Work order: The following data has a line with "- CSS3 (with CSS Variables and Grid/Flexbox)" and a line with "For best results, keep". Write out exactly those lines and all the lines between them.

----- Information supplied

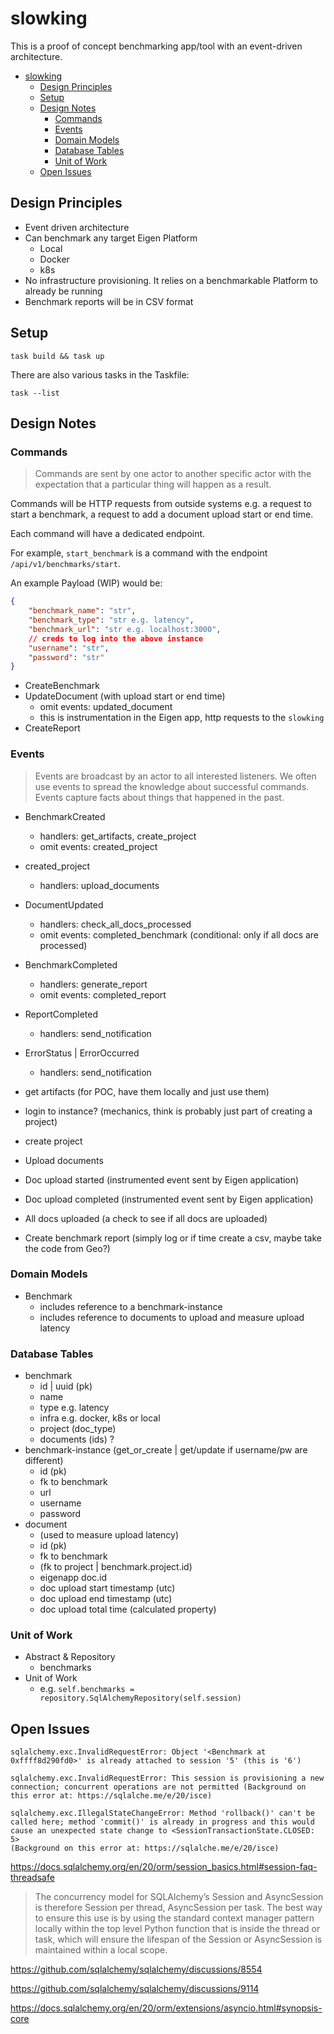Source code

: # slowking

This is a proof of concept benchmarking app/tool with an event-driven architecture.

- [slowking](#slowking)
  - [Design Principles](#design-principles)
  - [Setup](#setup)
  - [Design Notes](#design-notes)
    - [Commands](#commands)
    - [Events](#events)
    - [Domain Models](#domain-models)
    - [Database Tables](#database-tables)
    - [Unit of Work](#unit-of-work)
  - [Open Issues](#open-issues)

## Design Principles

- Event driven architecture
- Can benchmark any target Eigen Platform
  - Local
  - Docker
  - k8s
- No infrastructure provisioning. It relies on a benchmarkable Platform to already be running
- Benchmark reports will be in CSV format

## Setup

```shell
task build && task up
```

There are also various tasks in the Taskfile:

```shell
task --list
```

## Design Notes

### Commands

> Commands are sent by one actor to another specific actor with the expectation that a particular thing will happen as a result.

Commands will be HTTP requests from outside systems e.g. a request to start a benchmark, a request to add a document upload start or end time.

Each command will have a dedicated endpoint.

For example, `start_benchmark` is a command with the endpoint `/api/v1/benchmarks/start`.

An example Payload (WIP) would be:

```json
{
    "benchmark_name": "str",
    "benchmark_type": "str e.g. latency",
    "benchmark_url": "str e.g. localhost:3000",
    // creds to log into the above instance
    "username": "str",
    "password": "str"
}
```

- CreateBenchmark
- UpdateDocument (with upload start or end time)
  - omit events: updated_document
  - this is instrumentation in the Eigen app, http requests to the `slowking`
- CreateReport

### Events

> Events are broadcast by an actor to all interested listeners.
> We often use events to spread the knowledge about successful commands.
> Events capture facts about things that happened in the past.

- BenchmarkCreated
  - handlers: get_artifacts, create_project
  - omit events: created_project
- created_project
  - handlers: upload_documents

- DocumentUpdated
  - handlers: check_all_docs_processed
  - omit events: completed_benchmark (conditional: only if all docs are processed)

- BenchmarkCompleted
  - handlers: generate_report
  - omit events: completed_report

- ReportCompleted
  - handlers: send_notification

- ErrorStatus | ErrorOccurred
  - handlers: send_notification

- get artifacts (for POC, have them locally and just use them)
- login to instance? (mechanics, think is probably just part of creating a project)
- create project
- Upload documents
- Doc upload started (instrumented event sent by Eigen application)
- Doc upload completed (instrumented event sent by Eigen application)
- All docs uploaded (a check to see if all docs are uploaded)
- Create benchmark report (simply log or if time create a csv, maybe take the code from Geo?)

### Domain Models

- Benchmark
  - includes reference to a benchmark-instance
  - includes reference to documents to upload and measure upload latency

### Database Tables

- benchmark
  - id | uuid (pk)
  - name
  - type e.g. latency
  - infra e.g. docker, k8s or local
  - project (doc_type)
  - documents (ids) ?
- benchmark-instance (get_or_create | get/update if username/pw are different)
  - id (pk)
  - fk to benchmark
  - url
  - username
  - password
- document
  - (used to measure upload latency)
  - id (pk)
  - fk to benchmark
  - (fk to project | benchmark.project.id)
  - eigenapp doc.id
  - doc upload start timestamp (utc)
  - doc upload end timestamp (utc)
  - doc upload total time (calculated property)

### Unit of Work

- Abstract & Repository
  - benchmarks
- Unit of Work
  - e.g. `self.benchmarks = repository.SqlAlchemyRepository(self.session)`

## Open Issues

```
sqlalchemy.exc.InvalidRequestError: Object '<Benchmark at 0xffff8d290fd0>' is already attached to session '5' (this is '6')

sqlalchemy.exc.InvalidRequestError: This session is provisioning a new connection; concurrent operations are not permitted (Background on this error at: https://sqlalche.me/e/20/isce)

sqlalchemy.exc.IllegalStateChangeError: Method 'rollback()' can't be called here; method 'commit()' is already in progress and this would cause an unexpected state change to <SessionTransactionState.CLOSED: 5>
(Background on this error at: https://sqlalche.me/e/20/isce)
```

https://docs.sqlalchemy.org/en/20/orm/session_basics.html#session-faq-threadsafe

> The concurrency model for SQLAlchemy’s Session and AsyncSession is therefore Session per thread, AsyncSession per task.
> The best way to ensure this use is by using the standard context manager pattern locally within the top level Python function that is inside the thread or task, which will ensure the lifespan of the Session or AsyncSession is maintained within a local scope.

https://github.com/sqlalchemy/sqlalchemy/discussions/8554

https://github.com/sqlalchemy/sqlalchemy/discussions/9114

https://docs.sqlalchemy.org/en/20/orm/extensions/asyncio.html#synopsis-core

----------
----- Information supplied

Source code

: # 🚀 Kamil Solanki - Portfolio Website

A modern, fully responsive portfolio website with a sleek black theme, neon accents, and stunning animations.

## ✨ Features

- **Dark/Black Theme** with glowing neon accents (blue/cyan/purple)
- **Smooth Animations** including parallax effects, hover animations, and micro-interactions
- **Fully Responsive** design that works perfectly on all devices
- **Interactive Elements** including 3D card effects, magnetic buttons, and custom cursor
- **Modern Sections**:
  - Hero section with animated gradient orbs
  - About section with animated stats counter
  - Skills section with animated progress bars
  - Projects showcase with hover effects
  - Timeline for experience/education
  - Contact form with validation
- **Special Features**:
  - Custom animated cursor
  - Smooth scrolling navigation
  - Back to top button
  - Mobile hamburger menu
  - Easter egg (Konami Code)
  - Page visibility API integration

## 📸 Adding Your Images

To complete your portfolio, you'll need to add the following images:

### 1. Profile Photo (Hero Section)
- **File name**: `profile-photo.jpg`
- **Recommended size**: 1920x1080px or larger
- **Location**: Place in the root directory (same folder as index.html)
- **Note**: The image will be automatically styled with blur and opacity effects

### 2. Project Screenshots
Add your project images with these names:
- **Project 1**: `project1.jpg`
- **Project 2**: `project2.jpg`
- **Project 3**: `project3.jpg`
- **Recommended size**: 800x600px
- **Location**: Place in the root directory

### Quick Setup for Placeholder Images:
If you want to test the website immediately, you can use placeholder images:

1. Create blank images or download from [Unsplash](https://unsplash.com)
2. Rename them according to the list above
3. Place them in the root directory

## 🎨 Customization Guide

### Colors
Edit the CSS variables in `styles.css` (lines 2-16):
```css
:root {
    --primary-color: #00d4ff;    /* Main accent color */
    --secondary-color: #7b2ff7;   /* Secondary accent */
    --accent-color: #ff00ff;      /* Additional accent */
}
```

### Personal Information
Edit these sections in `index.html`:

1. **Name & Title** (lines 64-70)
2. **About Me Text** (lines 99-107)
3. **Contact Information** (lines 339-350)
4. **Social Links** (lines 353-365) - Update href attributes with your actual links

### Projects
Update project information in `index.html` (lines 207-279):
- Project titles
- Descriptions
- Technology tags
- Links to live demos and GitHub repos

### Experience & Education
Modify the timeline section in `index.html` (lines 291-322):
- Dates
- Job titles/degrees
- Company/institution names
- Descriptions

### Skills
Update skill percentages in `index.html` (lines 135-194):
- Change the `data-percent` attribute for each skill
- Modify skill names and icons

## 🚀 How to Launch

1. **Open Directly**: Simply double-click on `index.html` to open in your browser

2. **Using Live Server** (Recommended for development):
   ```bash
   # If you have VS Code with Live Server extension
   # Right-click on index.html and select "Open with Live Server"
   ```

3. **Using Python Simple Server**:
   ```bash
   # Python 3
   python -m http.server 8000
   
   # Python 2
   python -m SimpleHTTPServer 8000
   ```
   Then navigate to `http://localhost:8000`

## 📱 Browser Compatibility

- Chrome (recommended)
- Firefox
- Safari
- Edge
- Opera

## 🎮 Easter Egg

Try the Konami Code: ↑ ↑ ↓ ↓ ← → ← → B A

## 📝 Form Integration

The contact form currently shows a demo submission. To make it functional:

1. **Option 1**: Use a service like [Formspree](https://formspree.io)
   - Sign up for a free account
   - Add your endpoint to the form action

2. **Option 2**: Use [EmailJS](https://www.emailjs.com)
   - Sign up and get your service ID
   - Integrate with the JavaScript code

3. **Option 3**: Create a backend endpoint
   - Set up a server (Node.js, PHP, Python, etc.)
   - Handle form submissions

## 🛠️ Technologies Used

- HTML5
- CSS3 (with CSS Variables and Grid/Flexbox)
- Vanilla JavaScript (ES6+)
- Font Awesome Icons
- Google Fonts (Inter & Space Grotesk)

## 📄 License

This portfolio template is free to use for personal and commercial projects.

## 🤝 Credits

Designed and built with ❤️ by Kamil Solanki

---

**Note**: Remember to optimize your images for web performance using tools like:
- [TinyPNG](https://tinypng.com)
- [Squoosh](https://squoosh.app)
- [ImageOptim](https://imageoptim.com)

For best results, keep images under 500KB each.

----------

Answer space:
- CSS3 (with CSS Variables and Grid/Flexbox)
- Vanilla JavaScript (ES6+)
- Font Awesome Icons
- Google Fonts (Inter & Space Grotesk)

## 📄 License

This portfolio template is free to use for personal and commercial projects.

## 🤝 Credits

Designed and built with ❤️ by Kamil Solanki

---

**Note**: Remember to optimize your images for web performance using tools like:
- [TinyPNG](https://tinypng.com)
- [Squoosh](https://squoosh.app)
- [ImageOptim](https://imageoptim.com)

For best results, keep images under 500KB each.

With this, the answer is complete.